Tumor Cell Lines Established in Vitro: An Independent Prognostic Factor for Survival in Non-Small-Cell Lung Cancer Henry Stevenson, MD; Adi F. Gazdar, MD; Ruby Phelps, AAS; R. Ilona Linnoila, MD; Daniel C. Ihde, MD; Bimal Ghosh, MD; Thomas Walsh, MD; Edward L. Woods, MD; Herbert Oie, PhD; Teresa O'Connor, MPH; Robert Makuch, PhD; Barnett S. Kramer, MD; and James L. Mulshine, MD
Objective: To determine the relation between in-vitro establishment of tumor cell lines and survival in patients with non-small-cell lung cancer. Design: Cohort study. Setting: Single-institution tertiary care center. Patients: One hundred twenty-three consecutive patients with non-small-cell lung cancer from whom a viable tumor specimen could be obtained. Intervention: Tumor tissue was removed at the time of entry into a therapeutic protocol. The tumor tissue was processed in the laboratory for attempted cell-line establishment. Patients classified as potentially curable (stages I, II, and HIA) were treated with surgical resection, radiation therapy, or a combination. Patients suitable for palliative therapy only (stages HIB and IV) were treated with radiation therapy with or without chemotherapy. Chemotherapy was based on in-vitro drug sensitivity when available. Cell-line establishment was correlated to clinical outcome. Measurements and Main Results: Univariate analysis of survival was done using the log-rank test; multivariate analysis was done by Cox modeling step-up and step-down techniques. Cell lines were established from the tumor specimens of 25 patients (20%). Those patients experienced a median survival of 7 months compared with 18 months in patients from whom cell lines could not be established (P < 0.001). In the 61 patients with potentially curable disease, 8 patients (13%) with cell lines established had a median survival of 8 months compared with 32 months for those without cell lines established (P = 0.001). In the 62 palliative group patients, the median survival of the 17 patients (27%) from whom tumor cell lines were established was 5 months compared with 7 months for those without cell lines (P = 0.15). Multivariate analysis in both groups showed cell-line establishment to be a significant indicator of prognosis (P < 0.0001 for curable group; P < 0.01 for palliative group). Conclusion: In-vitro tumor growth is related to decreased patient survival, which in turn reflects the biologic aggressiveness of cancers giving rise to these tumor cell lines.

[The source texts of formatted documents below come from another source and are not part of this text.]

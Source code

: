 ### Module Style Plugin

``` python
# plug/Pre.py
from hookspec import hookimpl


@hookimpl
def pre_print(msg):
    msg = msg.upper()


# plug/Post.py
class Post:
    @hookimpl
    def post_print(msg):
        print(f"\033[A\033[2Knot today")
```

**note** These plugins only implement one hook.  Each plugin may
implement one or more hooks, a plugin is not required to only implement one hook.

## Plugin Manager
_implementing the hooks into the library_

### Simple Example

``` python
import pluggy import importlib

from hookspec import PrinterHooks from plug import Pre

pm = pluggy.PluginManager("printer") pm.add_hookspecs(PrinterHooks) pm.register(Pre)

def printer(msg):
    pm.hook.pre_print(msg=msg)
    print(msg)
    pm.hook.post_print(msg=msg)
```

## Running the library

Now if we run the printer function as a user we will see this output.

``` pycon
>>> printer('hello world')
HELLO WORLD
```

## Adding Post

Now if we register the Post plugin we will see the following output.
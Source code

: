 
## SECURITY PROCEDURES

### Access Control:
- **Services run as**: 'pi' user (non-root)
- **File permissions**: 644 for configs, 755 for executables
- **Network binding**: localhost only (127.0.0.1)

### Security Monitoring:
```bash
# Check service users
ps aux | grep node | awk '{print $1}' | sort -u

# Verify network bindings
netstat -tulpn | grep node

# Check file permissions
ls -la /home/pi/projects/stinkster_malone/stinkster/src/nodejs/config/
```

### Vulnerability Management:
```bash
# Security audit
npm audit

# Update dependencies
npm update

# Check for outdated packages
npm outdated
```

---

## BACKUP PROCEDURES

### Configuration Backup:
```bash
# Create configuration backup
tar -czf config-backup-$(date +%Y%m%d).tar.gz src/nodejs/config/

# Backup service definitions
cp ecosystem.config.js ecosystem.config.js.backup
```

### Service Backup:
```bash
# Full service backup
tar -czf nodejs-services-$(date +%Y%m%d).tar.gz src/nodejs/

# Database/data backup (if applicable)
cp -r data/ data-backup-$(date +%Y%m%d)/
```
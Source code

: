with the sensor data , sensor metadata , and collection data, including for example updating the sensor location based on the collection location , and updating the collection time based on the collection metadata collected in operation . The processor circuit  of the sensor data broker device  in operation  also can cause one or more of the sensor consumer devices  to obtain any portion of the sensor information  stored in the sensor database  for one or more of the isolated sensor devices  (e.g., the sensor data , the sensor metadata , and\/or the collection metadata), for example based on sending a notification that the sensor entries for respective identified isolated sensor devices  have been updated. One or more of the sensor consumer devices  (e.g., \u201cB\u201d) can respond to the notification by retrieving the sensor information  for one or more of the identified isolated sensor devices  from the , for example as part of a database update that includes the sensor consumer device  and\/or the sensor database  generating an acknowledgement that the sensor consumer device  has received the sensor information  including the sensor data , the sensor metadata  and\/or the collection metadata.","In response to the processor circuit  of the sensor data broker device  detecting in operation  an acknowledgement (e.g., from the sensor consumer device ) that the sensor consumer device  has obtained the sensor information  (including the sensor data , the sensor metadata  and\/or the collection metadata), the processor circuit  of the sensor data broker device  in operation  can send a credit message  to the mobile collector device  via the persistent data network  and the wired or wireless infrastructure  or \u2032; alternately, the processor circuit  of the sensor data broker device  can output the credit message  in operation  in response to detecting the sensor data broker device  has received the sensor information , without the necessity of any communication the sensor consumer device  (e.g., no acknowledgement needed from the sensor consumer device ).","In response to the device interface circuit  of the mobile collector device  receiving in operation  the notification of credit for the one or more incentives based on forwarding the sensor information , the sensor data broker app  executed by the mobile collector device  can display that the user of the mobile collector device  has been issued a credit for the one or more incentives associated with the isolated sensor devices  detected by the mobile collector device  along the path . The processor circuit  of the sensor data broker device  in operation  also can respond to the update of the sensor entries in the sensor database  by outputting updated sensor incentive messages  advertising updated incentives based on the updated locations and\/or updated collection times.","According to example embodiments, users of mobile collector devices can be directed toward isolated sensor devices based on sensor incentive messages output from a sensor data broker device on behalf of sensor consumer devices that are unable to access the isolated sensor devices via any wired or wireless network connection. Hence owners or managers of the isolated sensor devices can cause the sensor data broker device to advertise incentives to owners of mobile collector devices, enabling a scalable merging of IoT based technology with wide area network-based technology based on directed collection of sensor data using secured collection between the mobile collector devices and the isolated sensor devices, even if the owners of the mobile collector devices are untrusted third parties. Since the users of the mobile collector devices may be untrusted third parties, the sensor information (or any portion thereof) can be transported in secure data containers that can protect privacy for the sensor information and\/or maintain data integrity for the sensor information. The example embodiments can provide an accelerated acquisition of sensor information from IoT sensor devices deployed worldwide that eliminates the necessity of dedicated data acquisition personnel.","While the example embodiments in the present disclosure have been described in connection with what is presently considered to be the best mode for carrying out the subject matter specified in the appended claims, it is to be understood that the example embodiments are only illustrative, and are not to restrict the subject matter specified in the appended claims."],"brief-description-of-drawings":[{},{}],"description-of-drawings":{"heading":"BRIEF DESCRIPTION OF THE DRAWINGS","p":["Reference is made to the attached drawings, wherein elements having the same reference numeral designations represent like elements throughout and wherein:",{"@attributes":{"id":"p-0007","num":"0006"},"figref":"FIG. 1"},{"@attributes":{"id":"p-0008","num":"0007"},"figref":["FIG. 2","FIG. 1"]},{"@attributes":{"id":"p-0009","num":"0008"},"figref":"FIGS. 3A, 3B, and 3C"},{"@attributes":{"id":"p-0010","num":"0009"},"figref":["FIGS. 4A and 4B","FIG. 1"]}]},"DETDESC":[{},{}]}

Annals of Internal Medicine. 1990;113:764-770. From the National Cancer Institute, National Naval Medical Center, and Uniformed Services University of the Health Sciences, Bethesda, Maryland; and Yale University, New Haven, Connecticut. For current author addresses, see end of text. 764
Approximately 120 000 new cases of non-small-cell lung cancer (squamous, large-cell, and adenocarcinoma) will be diagnosed in the United States in 1990, and only 15% of these patients can be cured with the best treatments (1). Approximately 70% of patients have spread of disease to mediastinal nodes or distant sites by the time of initial diagnosis, with fewer than 5% exhibiting long-term, disease-free survival. The potential for cure is highest in patients with localized, resectable disease confined to the pulmonary parenchyma and hilar lymph nodes (1, 2). In a substantial percentage of these earlystage patients, however, the tumor metastasizes and the patients die after definitive local treatment (3, 4). Such patients with occult metastatic disease are theoretically the most favorable candidates for adjuvant chemotherapy (5). For this reason, investigators have commented on the need for better ways of identifying patients who may benefit from adjuvant interventions (6). We have had a long-standing interest in the propagation of tumor-containing, small-cell lung cancer specimens and are currently able to initiate cell lines in 40% of clinical cases (7). This ability has permitted extensive studies of the biologic behavior of small-cell lung cancer (8-10). As a pilot effort, we designed a clinical protocol for patients with non-small-cell lung cancer from whom viable tumor tissue could be obtained for in-vitro cell culture and attempted to establish a continuous cell line. This trial provided an opportunity to evaluate the feasibility and utility of prospective in-vitro chemotherapy sensitivity analysis (11, 12). Our results, based on our experience with the first 123 patients in this study, indicate that successful cell-line generation is an important negative prognostic factor for survival, independent of other known prognostic factors, in patients with nonsmall-cell lung cancer.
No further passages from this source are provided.